### Prompt
Exact transcription begins at the first line of the material below and ends with the line holding "version also allows"; pictures are skipped.

##### Given records #####

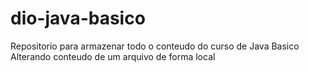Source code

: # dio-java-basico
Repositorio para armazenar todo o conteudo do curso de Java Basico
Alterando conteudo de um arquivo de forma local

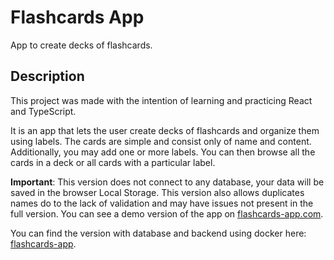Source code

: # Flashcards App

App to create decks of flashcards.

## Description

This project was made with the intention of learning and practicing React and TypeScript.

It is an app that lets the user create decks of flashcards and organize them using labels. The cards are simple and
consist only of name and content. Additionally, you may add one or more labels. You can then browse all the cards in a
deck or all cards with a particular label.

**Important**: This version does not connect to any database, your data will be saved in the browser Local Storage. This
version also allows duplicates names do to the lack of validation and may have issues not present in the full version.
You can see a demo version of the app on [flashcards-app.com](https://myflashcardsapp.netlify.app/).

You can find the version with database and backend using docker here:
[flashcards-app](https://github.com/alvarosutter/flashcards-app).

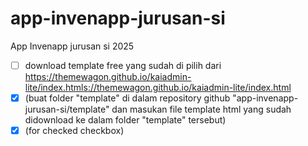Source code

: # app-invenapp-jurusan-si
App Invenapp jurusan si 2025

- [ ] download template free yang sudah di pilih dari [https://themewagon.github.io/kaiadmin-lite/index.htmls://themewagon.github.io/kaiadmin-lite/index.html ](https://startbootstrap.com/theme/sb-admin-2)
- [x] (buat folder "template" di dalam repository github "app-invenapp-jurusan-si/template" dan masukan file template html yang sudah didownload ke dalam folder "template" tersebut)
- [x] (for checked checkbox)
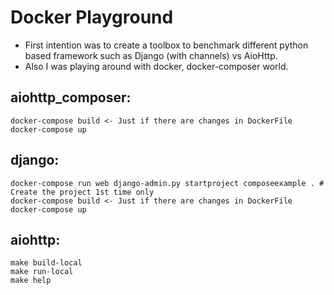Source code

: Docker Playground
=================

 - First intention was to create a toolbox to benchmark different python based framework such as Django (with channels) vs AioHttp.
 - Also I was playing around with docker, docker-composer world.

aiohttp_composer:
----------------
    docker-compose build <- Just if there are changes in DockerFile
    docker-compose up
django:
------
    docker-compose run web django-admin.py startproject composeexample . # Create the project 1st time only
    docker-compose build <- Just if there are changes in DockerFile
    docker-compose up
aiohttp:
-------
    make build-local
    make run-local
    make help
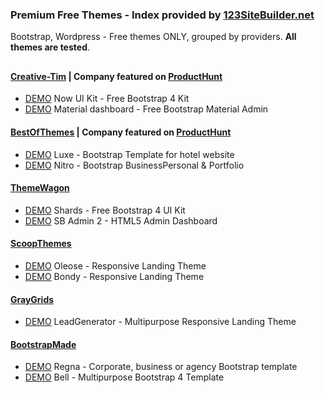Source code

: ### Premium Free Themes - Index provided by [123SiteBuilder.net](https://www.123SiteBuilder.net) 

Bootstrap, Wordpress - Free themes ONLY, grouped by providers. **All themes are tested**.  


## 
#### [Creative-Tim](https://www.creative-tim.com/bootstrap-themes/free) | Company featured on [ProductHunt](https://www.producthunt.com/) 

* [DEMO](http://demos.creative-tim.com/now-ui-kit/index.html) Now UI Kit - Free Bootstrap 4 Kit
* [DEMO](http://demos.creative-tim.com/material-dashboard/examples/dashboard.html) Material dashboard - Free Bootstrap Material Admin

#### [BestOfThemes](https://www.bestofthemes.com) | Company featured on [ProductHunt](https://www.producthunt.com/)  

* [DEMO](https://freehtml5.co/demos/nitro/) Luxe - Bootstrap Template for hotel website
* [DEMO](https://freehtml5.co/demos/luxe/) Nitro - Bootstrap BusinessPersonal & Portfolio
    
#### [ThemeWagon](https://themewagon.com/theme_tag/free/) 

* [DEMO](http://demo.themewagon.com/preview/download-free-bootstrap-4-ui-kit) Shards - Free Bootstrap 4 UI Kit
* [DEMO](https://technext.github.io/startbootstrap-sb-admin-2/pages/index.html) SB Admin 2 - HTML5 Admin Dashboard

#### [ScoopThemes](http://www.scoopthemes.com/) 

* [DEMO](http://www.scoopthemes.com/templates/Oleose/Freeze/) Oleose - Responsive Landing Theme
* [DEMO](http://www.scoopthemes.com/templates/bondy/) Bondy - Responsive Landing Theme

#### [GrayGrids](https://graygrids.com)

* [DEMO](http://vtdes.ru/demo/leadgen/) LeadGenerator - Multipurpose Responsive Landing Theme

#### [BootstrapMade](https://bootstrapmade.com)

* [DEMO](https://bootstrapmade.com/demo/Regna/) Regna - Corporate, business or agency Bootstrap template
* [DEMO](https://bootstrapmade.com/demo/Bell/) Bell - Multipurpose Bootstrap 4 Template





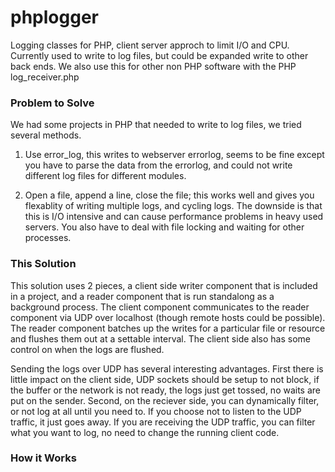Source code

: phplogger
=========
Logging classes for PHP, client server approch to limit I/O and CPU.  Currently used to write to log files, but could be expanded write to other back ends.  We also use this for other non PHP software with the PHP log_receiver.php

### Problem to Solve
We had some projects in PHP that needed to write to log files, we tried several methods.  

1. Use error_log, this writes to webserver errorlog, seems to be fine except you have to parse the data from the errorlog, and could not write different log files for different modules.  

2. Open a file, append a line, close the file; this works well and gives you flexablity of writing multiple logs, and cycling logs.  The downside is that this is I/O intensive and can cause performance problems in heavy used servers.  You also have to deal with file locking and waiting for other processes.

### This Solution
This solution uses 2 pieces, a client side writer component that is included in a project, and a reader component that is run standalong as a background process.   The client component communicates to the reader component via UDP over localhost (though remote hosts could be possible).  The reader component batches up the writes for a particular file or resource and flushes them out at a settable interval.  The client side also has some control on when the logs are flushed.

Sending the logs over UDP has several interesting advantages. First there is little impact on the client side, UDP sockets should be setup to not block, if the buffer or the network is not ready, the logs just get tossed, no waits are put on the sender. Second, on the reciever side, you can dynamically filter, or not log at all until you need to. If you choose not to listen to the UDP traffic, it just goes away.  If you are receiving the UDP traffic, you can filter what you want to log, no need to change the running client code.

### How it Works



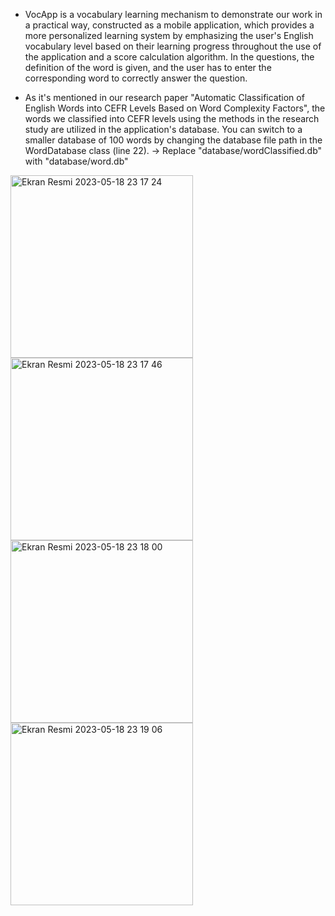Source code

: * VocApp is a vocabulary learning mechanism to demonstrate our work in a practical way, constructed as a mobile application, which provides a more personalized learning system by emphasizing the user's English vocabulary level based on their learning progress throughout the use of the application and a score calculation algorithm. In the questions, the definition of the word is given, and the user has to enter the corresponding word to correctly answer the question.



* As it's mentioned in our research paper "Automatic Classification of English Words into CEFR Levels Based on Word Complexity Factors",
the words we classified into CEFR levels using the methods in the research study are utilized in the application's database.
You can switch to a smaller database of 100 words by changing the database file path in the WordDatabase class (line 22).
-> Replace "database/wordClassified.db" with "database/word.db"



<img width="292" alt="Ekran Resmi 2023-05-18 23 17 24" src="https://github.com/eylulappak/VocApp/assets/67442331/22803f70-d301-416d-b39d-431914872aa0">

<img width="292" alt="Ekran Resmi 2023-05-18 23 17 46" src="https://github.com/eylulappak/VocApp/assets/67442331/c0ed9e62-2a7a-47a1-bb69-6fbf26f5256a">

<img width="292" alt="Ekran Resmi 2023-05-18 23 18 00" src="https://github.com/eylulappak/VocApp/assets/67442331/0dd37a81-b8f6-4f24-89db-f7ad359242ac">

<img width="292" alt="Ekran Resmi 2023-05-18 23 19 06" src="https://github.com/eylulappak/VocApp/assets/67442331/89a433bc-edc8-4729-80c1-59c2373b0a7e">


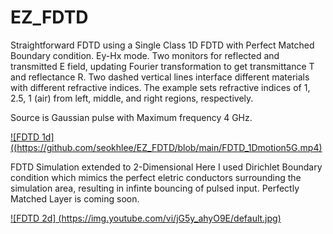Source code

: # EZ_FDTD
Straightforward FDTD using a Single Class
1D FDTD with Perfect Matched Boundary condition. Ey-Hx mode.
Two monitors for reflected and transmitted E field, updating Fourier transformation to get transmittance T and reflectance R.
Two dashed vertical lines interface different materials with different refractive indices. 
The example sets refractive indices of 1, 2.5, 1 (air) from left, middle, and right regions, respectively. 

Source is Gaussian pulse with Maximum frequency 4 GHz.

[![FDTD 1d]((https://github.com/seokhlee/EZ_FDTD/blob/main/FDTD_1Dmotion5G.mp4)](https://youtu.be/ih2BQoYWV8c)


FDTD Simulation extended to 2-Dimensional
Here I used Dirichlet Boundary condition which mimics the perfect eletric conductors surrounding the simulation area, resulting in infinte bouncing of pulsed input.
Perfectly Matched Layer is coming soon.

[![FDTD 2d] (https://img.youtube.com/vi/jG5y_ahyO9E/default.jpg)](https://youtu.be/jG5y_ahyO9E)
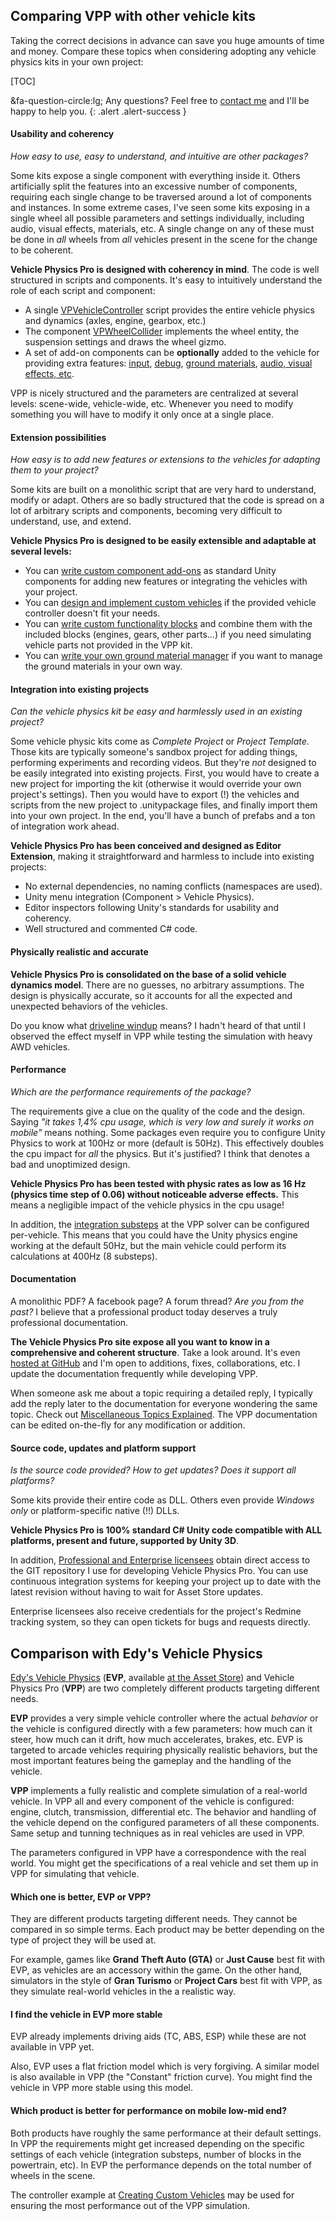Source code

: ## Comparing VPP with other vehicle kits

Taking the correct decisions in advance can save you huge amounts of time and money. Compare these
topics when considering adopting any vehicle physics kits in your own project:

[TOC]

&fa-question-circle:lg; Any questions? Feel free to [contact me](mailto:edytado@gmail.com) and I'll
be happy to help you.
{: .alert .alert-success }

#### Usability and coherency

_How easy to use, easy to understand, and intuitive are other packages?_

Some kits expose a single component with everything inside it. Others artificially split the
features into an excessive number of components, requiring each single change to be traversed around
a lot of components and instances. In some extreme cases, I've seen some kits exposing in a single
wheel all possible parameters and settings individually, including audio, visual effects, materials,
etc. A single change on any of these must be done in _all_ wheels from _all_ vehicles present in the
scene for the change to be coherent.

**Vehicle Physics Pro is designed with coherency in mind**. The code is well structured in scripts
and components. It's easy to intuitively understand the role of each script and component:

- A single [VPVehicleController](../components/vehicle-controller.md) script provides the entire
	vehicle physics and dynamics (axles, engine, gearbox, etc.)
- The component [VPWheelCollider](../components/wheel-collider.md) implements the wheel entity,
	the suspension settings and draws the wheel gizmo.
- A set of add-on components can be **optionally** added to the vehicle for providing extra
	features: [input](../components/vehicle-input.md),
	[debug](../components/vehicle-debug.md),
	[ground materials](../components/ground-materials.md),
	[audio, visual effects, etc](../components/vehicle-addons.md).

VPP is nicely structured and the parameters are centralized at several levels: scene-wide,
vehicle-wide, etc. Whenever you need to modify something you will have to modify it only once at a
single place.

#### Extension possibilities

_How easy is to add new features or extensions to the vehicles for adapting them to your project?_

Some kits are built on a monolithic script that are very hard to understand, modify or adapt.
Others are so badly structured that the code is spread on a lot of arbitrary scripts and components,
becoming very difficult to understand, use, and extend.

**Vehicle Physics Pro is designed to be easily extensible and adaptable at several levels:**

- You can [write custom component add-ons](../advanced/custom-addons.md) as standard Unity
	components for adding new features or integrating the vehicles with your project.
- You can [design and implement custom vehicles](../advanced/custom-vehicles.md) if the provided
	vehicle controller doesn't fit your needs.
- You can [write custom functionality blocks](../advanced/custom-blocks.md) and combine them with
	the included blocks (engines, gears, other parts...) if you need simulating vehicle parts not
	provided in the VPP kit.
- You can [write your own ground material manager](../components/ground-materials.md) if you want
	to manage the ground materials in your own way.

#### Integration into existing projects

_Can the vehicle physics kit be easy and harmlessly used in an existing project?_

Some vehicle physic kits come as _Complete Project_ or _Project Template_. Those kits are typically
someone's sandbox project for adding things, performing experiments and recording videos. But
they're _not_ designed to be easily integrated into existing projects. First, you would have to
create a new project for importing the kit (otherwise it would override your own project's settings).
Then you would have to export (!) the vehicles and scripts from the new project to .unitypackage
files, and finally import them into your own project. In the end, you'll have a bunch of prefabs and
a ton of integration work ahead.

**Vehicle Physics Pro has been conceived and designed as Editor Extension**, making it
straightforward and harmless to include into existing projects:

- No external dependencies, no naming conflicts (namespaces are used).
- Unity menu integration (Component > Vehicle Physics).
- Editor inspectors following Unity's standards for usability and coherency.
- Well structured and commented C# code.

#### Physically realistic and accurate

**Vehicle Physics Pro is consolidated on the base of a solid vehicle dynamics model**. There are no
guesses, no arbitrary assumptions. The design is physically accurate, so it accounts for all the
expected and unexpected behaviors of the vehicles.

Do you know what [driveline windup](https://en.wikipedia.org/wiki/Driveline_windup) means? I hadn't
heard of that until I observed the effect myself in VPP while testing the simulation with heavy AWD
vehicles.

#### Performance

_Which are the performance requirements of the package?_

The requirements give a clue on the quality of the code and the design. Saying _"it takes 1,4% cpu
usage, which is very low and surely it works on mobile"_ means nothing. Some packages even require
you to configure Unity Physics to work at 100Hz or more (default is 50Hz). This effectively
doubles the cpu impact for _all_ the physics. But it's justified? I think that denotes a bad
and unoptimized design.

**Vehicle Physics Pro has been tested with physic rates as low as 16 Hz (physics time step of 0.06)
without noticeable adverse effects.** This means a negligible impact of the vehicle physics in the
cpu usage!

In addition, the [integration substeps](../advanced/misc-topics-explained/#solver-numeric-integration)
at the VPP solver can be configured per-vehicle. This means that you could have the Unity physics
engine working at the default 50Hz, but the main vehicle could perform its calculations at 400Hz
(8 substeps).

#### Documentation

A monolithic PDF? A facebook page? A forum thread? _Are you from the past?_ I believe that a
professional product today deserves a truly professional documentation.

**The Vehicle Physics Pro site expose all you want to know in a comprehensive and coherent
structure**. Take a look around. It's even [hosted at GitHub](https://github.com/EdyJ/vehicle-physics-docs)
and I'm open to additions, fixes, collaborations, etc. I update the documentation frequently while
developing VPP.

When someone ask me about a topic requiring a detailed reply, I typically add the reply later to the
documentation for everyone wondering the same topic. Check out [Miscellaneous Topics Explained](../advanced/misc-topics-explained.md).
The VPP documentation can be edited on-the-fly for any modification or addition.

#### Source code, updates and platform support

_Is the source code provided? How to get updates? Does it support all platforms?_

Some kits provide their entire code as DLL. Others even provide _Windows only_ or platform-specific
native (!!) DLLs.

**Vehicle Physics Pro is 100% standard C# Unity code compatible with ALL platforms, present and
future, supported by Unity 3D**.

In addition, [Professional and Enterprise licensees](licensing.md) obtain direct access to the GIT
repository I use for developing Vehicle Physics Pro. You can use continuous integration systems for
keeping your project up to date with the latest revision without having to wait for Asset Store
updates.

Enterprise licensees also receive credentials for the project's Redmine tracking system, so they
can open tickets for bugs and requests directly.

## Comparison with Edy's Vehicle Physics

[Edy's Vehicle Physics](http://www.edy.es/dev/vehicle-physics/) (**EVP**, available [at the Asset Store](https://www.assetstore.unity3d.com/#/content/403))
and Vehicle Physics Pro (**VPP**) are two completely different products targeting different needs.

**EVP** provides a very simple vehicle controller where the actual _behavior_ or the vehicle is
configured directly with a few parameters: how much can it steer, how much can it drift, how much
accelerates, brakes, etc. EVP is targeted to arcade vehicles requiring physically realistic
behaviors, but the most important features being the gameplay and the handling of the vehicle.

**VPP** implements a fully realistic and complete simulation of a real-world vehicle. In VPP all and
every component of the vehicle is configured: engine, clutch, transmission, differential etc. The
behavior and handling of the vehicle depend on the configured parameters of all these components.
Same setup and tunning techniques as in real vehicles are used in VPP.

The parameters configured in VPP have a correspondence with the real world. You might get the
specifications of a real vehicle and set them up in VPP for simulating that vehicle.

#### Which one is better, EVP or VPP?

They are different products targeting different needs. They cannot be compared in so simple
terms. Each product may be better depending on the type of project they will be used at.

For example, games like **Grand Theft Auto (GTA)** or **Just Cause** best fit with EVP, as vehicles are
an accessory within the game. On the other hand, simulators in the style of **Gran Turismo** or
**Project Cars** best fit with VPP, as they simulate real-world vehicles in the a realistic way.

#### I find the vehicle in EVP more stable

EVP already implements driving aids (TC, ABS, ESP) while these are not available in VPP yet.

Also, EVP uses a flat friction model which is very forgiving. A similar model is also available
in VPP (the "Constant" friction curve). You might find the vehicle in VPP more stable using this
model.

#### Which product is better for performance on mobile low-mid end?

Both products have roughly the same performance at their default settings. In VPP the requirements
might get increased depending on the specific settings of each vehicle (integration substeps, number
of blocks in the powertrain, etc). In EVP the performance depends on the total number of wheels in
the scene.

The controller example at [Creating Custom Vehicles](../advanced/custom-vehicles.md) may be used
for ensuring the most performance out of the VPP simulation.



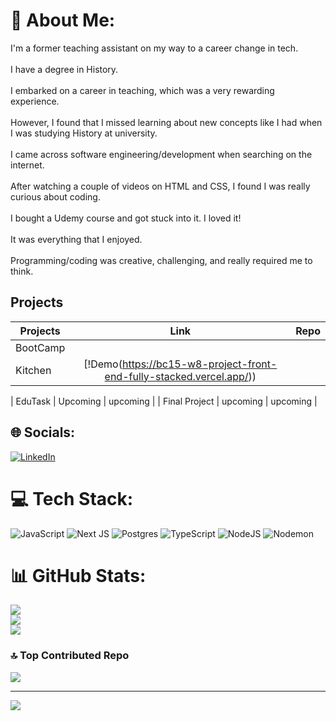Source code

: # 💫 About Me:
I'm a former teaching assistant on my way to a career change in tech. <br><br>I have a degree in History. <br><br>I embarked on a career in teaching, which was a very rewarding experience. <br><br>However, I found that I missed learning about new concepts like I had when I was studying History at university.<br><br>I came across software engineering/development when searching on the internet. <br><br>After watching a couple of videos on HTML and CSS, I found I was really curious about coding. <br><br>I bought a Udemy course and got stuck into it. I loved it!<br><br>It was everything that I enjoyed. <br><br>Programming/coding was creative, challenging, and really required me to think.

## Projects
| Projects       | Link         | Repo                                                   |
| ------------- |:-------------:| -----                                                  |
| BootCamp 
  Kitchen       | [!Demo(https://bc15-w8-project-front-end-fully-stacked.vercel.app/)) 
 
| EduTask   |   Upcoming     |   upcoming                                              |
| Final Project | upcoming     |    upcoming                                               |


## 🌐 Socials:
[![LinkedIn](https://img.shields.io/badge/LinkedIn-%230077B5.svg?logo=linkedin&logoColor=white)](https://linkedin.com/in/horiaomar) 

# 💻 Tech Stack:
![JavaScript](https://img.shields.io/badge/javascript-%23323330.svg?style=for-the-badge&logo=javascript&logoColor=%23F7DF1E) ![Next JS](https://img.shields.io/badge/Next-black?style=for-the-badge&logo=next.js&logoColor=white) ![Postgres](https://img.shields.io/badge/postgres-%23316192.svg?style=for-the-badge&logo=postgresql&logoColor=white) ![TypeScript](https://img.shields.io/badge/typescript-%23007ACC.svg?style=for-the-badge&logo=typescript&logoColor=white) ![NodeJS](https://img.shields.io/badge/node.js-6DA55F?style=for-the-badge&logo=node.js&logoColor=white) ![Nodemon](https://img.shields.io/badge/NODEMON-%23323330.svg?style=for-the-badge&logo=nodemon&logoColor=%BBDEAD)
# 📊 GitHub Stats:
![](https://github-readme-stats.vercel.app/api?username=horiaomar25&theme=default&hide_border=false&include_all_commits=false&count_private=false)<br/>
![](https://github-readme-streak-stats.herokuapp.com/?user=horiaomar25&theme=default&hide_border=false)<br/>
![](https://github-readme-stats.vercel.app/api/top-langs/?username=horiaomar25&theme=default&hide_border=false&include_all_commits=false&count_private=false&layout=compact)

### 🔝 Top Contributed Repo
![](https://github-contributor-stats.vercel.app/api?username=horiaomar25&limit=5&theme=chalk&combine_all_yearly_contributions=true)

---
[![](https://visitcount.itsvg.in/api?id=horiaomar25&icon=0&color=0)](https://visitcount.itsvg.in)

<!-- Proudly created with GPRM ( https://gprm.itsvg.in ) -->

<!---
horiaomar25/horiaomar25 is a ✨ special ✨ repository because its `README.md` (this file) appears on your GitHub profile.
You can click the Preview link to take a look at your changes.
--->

#####

### Response below
Source code

: # dio-java-basico
Repositorio para armazenar todo o conteudo do curso de Java Basico
Alterando conteudo de um arquivo de forma local

Source code

: # Flashcards App

App to create decks of flashcards.

## Description

This project was made with the intention of learning and practicing React and TypeScript.

It is an app that lets the user create decks of flashcards and organize them using labels. The cards are simple and
consist only of name and content. Additionally, you may add one or more labels. You can then browse all the cards in a
deck or all cards with a particular label.

**Important**: This version does not connect to any database, your data will be saved in the browser Local Storage. This
version also allows duplicates names do to the lack of validation and may have issues not present in the full version.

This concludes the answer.